Data recovery and disk repair questions and discussions related to old-fashioned SATA, SAS, SCSI, IDE, MFM hard drives - any type of storage device that has moving parts
May 16th, 2014, 12:19
Hi,
In FAT system, the directory will have a size of 0, in such a case, how to know the number of entries in the directory. There seems no field records the total number of entries in the directory either.
Current I will check all the entries under a directory, and don’t know how to end the loop like below:
While (TRUE)
{
Read an entry from the directory data
Process the entry
Advance the offset to the next entry
}
Thanks
Alan
May 16th, 2014, 16:52
Can you show us what you mean by "directory data"?
I know how to locate all the directory entries manually with a hex editor, but that doesn't appear to be what you want.
May 16th, 2014, 19:56
The "directory data" are the data that store the entries for a directory, each entry is 16 byte long
May 16th, 2014, 20:05
You need to locate the entry for the first cluster of the directory in the FAT. This entry will be the first in a chain of clusters. It will point to the next cluster in the chain, and this second entry will point to the third cluster in the chain, and so on until you reach an "end of file" cluster.

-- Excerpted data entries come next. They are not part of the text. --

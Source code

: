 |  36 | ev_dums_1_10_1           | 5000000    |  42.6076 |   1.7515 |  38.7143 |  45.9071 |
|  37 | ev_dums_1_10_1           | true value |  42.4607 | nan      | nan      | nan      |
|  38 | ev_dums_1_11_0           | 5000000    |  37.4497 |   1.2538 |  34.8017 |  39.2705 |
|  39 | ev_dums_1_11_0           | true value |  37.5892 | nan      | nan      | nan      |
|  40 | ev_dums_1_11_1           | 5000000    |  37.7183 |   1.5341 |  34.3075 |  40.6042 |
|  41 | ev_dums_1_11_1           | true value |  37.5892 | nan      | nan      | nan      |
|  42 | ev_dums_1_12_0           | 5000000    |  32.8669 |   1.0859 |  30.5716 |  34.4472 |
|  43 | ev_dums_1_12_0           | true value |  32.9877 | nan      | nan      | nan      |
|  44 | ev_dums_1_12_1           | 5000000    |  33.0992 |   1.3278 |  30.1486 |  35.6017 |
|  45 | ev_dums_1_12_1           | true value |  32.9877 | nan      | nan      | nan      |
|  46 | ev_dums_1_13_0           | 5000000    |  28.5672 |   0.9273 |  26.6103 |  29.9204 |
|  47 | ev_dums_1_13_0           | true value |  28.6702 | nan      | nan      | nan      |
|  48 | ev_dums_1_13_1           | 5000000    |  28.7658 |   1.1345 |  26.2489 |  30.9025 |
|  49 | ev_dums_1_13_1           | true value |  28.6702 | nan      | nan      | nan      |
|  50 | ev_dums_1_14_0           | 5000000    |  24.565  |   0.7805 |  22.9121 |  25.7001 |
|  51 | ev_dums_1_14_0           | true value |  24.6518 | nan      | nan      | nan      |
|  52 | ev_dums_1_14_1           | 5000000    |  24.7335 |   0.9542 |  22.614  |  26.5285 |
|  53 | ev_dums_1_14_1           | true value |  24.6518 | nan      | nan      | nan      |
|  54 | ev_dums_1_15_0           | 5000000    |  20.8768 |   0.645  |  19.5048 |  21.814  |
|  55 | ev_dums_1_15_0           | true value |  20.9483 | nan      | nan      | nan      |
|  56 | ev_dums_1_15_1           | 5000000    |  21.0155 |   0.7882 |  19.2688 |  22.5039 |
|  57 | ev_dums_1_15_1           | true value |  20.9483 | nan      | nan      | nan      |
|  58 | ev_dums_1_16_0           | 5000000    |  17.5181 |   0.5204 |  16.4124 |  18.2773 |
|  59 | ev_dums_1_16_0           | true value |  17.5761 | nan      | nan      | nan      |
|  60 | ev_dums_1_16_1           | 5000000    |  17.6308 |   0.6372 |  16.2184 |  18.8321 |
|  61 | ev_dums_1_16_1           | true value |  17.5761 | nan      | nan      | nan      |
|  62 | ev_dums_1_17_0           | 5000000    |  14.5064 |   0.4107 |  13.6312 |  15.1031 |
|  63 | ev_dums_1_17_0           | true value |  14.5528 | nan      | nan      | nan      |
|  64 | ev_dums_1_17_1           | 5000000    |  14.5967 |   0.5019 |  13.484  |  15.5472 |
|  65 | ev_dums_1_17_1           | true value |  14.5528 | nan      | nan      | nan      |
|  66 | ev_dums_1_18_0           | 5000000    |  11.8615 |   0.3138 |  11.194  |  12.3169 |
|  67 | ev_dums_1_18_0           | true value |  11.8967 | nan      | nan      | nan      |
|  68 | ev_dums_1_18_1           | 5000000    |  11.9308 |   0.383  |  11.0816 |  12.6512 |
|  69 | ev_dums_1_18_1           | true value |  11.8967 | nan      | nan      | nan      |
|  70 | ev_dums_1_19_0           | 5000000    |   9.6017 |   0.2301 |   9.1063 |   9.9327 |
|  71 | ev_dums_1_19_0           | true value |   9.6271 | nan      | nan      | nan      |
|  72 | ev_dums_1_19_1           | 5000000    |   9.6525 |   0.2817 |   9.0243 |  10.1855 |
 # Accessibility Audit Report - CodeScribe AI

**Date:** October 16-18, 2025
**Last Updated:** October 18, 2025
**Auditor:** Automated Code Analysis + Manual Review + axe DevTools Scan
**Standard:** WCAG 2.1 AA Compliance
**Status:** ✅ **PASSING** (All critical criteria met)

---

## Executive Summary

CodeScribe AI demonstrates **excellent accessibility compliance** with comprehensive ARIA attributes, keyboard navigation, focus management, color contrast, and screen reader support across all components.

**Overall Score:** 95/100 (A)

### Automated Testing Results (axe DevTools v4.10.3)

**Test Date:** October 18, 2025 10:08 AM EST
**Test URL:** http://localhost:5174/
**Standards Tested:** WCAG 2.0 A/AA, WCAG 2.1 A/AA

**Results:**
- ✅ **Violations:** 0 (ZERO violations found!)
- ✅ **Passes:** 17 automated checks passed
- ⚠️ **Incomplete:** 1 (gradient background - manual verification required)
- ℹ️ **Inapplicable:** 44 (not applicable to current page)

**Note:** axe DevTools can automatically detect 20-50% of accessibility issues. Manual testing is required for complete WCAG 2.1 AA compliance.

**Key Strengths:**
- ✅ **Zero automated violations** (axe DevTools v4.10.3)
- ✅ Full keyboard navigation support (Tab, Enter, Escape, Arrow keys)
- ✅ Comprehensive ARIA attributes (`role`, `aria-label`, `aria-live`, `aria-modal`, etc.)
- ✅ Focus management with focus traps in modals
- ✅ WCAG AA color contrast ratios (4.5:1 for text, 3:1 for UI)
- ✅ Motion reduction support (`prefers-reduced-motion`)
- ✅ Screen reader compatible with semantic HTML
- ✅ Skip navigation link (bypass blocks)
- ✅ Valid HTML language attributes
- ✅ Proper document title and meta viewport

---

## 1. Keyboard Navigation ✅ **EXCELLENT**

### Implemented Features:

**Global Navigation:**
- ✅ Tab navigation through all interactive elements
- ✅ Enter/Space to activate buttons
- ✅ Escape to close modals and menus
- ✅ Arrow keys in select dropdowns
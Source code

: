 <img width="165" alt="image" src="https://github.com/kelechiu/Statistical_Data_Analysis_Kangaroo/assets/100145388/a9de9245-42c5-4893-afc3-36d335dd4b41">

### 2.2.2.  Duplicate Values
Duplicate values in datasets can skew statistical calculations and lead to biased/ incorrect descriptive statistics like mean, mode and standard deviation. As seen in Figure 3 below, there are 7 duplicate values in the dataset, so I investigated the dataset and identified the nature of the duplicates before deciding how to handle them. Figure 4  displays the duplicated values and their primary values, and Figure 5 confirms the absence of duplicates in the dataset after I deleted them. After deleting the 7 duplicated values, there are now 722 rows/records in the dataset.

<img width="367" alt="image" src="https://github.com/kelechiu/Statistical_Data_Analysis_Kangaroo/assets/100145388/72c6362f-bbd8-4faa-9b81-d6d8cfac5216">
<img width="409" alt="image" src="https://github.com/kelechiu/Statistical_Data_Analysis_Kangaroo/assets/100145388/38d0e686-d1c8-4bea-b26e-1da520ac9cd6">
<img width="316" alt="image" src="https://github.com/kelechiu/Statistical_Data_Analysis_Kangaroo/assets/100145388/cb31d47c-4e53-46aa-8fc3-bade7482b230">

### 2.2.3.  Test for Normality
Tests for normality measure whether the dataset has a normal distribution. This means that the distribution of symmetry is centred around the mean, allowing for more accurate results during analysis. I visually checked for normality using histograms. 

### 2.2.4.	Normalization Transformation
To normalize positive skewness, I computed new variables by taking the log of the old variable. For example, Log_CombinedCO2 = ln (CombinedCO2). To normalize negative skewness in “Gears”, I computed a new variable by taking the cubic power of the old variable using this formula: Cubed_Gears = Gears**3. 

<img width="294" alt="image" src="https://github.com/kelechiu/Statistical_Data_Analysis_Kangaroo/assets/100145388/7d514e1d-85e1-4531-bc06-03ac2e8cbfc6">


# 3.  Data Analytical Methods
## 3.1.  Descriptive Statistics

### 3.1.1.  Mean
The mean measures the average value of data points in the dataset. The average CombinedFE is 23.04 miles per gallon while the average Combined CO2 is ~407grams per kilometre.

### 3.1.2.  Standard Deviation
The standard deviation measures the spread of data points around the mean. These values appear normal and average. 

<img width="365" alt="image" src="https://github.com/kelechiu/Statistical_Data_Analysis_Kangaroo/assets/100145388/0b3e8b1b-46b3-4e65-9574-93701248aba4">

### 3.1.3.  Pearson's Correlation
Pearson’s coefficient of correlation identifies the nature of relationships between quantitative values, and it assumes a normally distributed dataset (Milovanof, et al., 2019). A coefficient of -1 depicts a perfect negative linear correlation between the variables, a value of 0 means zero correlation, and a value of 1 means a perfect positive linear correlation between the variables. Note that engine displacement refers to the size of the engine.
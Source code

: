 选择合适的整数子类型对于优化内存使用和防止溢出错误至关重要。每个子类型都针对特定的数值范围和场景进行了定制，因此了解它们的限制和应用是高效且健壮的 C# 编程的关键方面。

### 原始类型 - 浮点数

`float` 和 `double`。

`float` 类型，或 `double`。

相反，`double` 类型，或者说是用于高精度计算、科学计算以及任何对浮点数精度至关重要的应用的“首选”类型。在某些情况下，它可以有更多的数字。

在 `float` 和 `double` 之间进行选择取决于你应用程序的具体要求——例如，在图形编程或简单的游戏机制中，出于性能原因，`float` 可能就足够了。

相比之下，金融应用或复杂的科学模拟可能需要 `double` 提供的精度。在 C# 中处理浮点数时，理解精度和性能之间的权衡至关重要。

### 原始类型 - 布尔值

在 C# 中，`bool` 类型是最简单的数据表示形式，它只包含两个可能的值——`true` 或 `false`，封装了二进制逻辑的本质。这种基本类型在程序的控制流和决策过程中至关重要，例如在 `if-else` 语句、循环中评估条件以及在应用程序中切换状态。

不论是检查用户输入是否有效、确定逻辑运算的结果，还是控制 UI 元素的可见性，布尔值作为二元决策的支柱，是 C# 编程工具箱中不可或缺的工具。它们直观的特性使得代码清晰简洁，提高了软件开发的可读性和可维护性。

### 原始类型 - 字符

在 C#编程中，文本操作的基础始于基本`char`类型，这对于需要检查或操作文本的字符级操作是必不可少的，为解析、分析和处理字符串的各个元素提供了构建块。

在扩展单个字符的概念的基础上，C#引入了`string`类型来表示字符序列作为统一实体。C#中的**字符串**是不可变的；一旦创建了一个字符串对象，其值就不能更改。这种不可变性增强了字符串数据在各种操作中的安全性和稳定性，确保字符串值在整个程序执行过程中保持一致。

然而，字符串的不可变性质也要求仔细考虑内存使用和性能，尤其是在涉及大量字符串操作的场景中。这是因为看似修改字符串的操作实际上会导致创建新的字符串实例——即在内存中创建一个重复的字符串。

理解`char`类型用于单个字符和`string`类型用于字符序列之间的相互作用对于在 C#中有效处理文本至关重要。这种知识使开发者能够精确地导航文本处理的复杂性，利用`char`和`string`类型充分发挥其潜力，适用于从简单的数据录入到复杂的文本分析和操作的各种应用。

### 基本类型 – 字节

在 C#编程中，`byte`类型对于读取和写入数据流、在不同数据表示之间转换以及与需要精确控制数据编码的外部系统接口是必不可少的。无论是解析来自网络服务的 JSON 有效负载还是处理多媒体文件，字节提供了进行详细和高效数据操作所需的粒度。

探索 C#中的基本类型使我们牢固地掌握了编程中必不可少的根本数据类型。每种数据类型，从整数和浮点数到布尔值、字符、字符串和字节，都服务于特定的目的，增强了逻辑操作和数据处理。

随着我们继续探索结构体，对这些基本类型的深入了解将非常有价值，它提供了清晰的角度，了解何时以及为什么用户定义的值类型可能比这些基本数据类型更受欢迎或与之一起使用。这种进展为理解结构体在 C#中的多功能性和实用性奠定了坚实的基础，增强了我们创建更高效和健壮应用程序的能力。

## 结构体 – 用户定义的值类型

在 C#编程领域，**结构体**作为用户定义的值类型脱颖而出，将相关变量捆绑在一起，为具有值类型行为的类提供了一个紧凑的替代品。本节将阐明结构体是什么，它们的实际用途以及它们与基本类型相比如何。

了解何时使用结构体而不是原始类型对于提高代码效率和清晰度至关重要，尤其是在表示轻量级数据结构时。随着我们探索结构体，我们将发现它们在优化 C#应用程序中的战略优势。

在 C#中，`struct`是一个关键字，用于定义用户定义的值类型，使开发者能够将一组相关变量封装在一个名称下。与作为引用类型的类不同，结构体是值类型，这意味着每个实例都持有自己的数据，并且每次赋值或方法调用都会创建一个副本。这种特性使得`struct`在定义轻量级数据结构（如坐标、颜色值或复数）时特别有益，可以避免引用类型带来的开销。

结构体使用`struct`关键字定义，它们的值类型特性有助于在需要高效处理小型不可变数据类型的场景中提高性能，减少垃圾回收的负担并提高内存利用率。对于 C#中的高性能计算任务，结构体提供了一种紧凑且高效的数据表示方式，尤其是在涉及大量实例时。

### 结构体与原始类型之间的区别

The location of the two copies of the FAT will be recorded in the boot sector of the volume, as will the cluster size in sectors.
May 17th, 2014, 2:22
cant you do something similar to when we want to program something with an arbitrary number of bytes, words, lines etc?
change your code to something like:
- Code:
dir_entries.count = 0;
While (dir_entries.exists)
{
Read an entry from the directory data
if (dir_entries.exists)
{
dir_entries.count++
Process the entry
Advance the offset to the next entry
}
else
{
output dir_entries.count
}
}
obviously very rough and ready code, but general principle of an unknown amount if it isn't actually stored anywhere you have to count it.
May 19th, 2014, 6:33
chcw wrote:In FAT system, the directory will have a size of 0
In FAT directory size is always 0.
chcw wrote:how to know the number of entries in the directory
You need to go through the list until you face a zero record.
If you've reached the end of the cluster, then go to file allocation table to find out whether it's possible to continue.
May 19th, 2014, 19:35
depending on what language you want to program in, I would be surprised if many sourcecode examples don't already exist in some open source project. Try sourceforge github search and also asking at stack overflow may be a good idea.